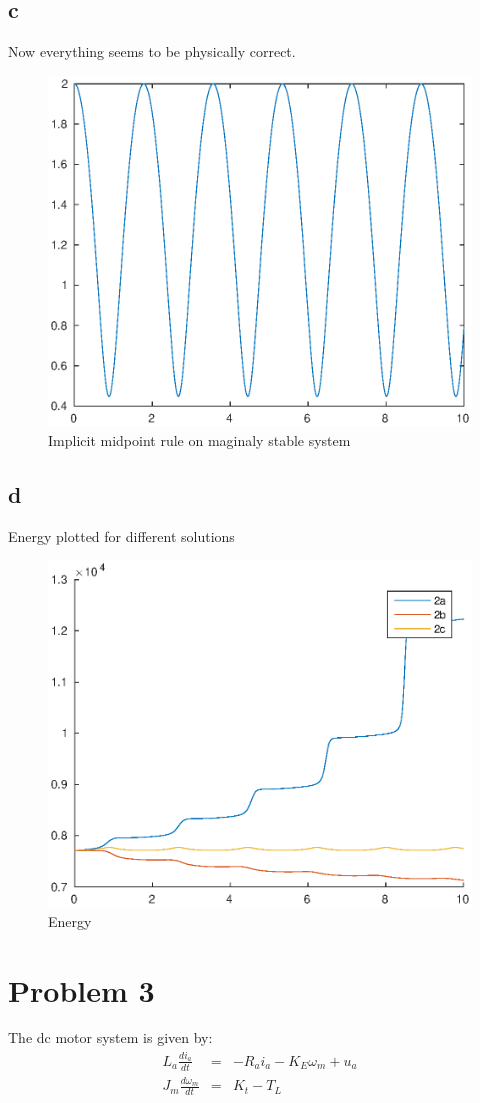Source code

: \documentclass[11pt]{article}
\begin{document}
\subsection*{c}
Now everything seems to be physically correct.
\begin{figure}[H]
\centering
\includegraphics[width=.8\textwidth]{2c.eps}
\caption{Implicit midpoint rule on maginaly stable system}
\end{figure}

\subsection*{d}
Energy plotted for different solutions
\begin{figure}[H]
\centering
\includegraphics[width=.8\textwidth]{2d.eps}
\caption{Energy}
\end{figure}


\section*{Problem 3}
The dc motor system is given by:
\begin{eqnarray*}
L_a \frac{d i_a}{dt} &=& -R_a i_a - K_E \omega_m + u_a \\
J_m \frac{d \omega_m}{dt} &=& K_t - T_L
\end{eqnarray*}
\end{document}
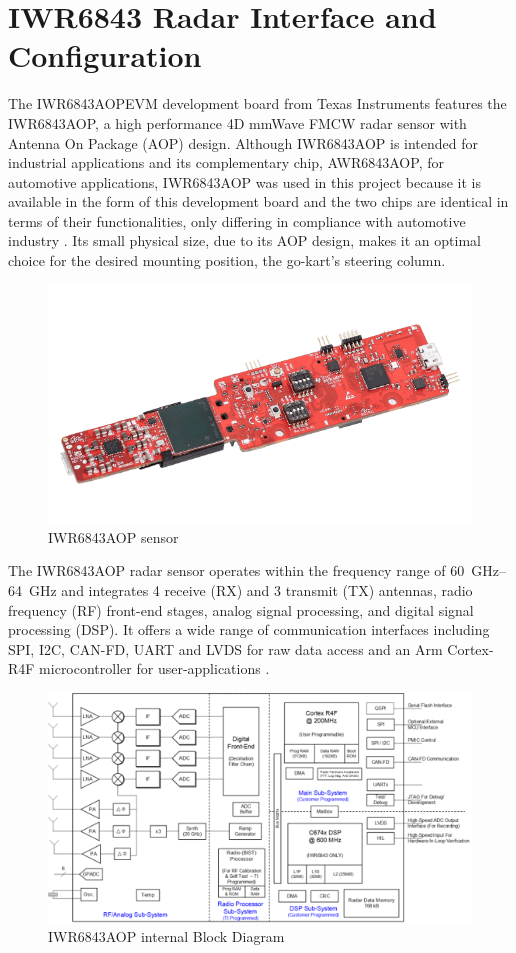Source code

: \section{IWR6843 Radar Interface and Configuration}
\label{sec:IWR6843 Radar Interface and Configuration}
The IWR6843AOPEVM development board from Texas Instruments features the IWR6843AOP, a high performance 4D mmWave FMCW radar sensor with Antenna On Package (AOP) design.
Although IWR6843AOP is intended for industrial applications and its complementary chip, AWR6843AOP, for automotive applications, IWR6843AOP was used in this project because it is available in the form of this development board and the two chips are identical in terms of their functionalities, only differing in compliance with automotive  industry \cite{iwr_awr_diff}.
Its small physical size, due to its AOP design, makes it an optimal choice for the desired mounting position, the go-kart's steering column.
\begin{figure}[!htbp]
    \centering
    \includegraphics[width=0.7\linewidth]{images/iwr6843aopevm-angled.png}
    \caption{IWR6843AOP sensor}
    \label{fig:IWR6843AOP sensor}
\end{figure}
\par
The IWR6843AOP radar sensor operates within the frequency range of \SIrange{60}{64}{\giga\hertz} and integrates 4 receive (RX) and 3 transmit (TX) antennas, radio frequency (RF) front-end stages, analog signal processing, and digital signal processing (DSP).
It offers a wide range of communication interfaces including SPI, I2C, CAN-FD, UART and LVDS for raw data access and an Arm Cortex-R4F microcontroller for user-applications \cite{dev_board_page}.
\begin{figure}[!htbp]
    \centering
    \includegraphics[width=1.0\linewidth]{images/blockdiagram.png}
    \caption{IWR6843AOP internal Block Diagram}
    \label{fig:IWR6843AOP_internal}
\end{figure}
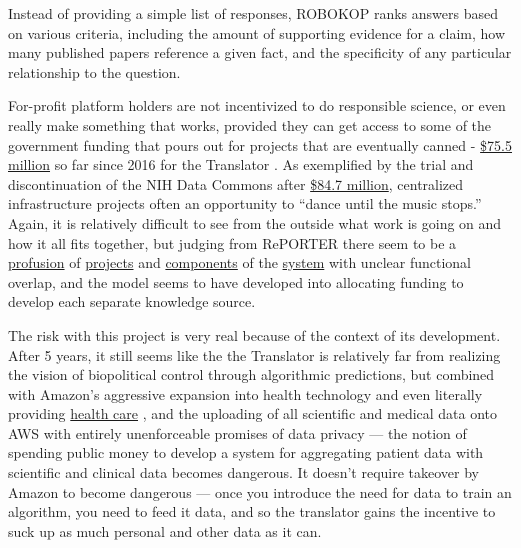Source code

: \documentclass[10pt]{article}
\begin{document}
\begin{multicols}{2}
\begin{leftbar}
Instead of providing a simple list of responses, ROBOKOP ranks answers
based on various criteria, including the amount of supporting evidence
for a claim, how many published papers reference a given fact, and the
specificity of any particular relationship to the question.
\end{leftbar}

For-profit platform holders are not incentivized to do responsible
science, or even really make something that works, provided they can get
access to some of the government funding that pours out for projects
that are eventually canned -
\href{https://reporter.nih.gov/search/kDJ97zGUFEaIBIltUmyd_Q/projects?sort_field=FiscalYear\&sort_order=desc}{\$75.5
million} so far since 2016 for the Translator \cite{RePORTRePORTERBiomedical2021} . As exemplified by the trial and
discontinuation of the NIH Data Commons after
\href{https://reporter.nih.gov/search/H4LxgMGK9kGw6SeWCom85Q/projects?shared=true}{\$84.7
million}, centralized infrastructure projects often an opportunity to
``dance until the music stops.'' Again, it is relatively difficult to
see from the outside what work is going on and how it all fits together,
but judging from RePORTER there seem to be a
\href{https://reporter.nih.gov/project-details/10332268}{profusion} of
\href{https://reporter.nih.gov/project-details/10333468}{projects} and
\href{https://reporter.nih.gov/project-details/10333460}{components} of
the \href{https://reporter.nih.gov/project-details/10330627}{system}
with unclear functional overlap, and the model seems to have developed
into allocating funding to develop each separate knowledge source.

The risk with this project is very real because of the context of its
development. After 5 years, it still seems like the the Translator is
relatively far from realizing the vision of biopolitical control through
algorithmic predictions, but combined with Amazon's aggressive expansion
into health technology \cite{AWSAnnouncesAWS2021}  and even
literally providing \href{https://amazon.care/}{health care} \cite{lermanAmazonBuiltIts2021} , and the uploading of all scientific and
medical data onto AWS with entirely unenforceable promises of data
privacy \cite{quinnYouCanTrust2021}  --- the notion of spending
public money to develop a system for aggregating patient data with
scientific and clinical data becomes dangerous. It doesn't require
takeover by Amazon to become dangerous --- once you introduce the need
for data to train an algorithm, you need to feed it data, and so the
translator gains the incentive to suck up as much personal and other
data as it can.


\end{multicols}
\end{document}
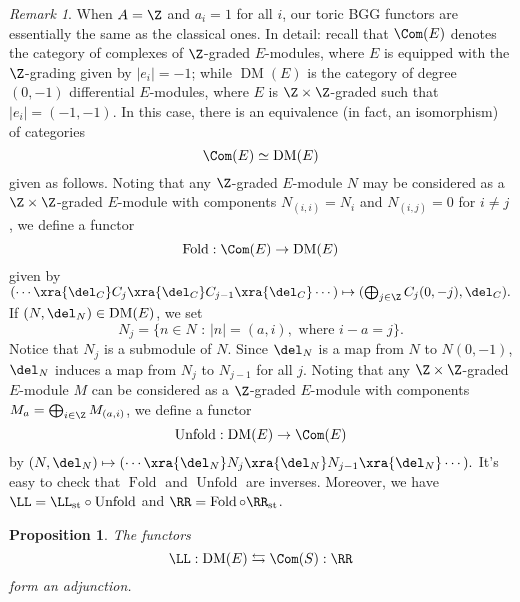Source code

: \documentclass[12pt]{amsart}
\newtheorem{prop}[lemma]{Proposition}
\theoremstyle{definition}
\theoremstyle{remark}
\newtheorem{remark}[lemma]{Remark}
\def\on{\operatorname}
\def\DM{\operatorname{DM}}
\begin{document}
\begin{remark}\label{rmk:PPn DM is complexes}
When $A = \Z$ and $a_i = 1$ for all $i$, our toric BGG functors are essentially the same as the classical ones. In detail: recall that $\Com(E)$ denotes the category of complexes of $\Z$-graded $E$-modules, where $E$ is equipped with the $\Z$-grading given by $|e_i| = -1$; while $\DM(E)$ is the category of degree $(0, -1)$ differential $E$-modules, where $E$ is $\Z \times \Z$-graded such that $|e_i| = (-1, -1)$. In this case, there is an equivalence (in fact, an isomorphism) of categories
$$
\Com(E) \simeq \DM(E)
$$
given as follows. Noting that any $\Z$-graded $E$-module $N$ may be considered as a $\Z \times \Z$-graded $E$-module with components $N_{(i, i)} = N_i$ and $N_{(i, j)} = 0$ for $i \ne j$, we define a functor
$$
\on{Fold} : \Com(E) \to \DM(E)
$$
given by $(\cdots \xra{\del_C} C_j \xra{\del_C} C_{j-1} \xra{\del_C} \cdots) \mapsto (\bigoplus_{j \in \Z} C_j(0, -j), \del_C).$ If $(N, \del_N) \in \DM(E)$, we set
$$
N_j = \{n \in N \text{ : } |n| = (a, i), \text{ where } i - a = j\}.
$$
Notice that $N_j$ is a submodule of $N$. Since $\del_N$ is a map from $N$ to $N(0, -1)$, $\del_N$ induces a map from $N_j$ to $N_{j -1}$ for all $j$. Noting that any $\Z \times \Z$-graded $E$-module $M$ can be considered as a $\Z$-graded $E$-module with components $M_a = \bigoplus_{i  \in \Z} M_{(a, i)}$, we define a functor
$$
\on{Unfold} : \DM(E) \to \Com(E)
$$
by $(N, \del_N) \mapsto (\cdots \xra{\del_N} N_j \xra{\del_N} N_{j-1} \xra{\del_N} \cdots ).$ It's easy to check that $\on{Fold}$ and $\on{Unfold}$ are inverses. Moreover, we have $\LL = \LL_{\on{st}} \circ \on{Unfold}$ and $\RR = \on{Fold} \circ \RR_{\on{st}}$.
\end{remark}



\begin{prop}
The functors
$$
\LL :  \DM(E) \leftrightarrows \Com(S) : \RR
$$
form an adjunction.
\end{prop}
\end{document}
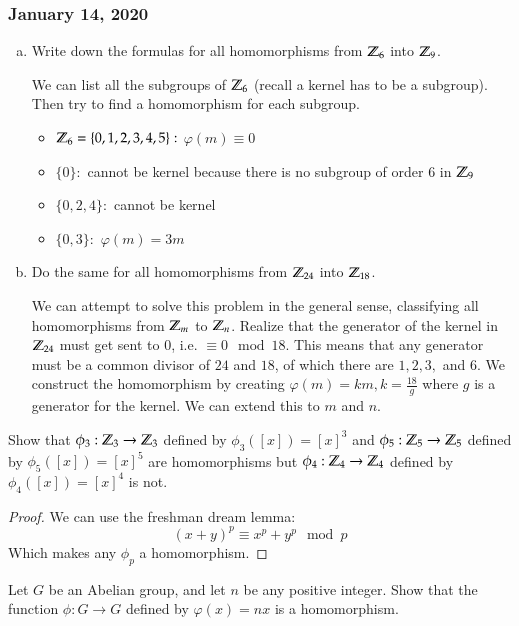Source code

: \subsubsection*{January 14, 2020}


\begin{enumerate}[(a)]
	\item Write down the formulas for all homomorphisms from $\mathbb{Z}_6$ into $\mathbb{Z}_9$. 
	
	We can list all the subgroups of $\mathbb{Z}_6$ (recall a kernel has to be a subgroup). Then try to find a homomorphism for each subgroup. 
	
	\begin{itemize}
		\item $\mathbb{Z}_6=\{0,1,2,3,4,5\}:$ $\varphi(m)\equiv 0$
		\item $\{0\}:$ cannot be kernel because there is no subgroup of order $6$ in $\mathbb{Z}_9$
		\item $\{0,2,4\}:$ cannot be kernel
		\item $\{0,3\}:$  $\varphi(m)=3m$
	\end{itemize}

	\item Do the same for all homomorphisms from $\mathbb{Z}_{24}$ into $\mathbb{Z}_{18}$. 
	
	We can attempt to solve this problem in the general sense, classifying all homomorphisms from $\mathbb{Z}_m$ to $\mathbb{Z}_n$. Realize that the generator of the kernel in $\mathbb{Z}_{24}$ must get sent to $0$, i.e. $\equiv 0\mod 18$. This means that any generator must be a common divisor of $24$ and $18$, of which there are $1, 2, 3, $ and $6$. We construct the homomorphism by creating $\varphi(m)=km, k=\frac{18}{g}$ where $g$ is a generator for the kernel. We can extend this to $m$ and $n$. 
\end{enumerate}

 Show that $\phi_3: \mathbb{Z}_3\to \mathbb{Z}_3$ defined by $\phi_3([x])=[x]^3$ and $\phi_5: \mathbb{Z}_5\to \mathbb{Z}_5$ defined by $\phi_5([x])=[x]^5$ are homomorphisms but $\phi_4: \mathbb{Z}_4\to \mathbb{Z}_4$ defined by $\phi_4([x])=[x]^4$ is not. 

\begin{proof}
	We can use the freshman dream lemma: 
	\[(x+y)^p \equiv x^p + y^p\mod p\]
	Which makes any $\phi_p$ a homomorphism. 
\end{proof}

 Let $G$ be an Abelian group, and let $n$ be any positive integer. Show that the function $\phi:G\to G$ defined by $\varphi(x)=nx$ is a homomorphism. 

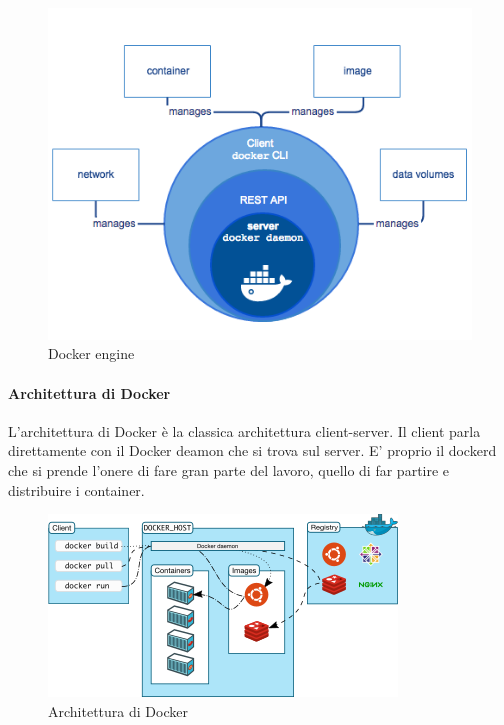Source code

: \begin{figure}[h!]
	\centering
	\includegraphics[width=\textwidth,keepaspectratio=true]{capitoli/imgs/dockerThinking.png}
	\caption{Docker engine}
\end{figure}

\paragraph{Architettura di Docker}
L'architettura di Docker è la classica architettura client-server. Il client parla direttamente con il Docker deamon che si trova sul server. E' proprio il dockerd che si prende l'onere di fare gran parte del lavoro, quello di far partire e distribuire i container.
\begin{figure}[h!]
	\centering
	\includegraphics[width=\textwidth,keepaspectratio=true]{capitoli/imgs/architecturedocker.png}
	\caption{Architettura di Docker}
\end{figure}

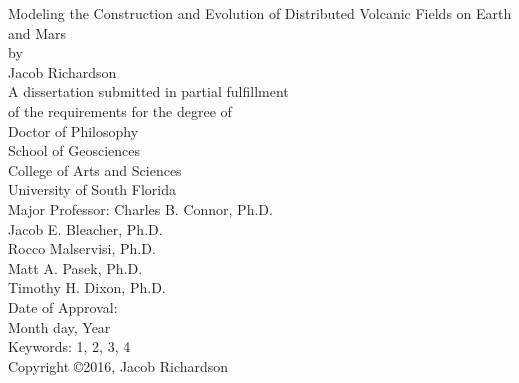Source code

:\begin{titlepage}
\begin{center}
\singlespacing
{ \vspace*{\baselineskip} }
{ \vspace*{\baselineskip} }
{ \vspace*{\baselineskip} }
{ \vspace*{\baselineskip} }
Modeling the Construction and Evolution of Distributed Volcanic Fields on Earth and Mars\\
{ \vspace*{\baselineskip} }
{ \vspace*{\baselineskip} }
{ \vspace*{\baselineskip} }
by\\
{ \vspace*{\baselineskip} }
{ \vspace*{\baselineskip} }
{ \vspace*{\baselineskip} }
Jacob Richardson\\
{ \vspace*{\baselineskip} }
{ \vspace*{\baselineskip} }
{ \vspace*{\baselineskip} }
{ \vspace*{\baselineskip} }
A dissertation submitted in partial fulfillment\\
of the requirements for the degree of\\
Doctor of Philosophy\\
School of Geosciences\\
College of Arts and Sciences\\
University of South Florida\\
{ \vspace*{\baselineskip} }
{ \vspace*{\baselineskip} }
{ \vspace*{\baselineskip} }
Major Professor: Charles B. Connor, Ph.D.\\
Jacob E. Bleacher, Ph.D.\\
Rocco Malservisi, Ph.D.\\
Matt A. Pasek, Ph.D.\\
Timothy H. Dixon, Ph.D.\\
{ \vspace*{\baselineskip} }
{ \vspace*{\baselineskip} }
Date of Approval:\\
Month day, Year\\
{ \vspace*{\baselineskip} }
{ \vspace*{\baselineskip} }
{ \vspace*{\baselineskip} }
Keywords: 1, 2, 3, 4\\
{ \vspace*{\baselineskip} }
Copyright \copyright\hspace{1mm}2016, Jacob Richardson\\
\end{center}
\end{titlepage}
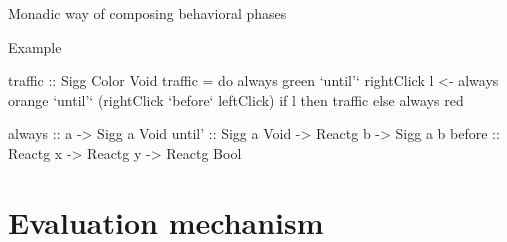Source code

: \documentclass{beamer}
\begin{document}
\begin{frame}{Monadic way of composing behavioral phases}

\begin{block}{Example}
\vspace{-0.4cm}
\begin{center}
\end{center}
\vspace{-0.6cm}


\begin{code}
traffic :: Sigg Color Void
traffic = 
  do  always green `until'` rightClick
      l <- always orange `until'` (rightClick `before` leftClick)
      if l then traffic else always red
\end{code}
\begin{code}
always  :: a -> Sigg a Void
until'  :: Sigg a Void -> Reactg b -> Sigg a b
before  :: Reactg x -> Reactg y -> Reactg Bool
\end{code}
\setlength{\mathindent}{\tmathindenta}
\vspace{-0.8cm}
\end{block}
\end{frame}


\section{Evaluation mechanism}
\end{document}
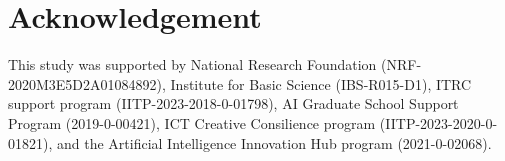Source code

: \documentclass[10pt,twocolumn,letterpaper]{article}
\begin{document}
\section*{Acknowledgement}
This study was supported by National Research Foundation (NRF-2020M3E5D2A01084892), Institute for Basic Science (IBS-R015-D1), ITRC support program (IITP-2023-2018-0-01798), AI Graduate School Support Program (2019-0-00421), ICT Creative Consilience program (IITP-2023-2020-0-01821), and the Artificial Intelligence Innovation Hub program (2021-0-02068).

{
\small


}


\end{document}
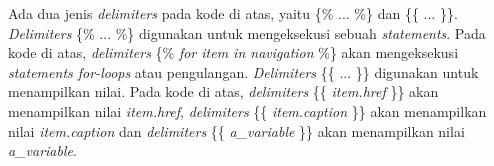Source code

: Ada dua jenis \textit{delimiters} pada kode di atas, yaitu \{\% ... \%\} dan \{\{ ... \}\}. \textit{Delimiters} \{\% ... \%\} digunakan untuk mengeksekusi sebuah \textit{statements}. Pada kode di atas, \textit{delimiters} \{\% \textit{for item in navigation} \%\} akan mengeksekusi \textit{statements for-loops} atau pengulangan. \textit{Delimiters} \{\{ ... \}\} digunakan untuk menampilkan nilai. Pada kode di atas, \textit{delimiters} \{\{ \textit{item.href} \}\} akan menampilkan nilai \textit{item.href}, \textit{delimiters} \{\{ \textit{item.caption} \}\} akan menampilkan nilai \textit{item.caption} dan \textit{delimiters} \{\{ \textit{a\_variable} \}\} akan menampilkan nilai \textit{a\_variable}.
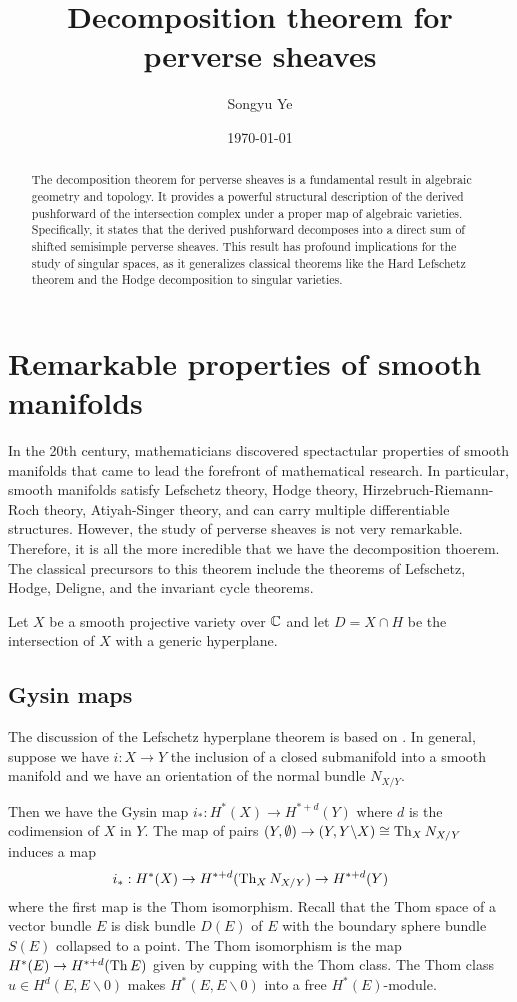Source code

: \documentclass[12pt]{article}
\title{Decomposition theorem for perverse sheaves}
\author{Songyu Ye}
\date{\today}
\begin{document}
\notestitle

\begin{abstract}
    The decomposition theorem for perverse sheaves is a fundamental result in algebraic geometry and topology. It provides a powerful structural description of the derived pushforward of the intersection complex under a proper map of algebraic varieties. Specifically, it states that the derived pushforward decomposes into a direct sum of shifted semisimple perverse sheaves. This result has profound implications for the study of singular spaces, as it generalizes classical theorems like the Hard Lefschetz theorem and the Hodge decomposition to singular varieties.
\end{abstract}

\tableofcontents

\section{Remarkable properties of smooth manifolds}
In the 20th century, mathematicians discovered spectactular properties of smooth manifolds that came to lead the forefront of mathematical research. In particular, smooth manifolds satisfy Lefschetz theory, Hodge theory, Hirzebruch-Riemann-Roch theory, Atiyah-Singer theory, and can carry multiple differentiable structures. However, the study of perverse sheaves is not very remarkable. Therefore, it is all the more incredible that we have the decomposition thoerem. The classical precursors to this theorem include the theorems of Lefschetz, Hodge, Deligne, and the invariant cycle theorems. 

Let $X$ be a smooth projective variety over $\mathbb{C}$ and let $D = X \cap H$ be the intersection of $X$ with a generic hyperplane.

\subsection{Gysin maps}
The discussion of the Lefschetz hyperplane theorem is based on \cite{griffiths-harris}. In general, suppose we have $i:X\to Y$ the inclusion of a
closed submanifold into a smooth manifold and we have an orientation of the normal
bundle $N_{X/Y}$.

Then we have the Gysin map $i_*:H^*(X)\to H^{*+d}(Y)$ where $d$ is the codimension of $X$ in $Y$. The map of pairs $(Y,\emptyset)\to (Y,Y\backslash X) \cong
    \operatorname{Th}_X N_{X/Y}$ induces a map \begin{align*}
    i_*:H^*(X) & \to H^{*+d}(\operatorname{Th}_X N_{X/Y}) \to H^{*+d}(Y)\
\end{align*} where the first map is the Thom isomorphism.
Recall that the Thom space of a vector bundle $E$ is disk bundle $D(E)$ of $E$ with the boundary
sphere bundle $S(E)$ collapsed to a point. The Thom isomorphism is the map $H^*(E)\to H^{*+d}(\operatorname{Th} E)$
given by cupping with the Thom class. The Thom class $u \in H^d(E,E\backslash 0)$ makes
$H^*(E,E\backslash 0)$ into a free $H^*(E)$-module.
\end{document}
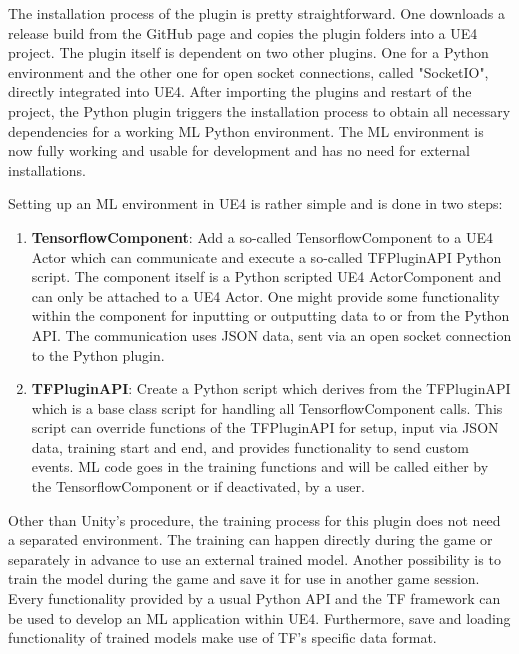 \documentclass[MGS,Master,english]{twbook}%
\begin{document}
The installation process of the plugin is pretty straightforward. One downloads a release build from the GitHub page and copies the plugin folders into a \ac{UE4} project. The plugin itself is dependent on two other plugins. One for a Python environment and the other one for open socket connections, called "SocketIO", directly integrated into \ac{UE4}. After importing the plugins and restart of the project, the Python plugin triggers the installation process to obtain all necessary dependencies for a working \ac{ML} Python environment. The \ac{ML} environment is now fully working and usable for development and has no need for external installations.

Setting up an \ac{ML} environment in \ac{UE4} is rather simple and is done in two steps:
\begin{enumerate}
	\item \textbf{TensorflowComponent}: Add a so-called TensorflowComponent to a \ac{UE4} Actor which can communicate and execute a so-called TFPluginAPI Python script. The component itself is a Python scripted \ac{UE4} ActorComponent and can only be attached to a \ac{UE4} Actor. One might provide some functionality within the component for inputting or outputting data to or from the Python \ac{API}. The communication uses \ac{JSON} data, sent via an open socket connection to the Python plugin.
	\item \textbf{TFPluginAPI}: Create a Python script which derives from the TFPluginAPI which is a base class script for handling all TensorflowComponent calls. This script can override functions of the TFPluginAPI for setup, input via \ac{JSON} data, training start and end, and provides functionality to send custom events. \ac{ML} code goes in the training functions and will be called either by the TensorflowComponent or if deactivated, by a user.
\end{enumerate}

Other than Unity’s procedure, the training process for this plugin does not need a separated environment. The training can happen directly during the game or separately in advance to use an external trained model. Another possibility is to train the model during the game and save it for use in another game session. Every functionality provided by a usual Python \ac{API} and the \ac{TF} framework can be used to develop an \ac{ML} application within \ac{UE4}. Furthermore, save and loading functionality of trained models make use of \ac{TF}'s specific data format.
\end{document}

______

## TASK REQUIREMENTS
Every line of the material that holds the word "operatorname" must be found and copied.

## EXERCISE ANSWER
\def\on{\operatorname}
\def\DM{\operatorname{DM}}
    \operatorname{Th}_X N_{X/Y}$ induces a map \begin{align*}
    i_*:H^*(X) & \to H^{*+d}(\operatorname{Th}_X N_{X/Y}) \to H^{*+d}(Y)\
sphere bundle $S(E)$ collapsed to a point. The Thom isomorphism is the map $H^*(E)\to H^{*+d}(\operatorname{Th} E)$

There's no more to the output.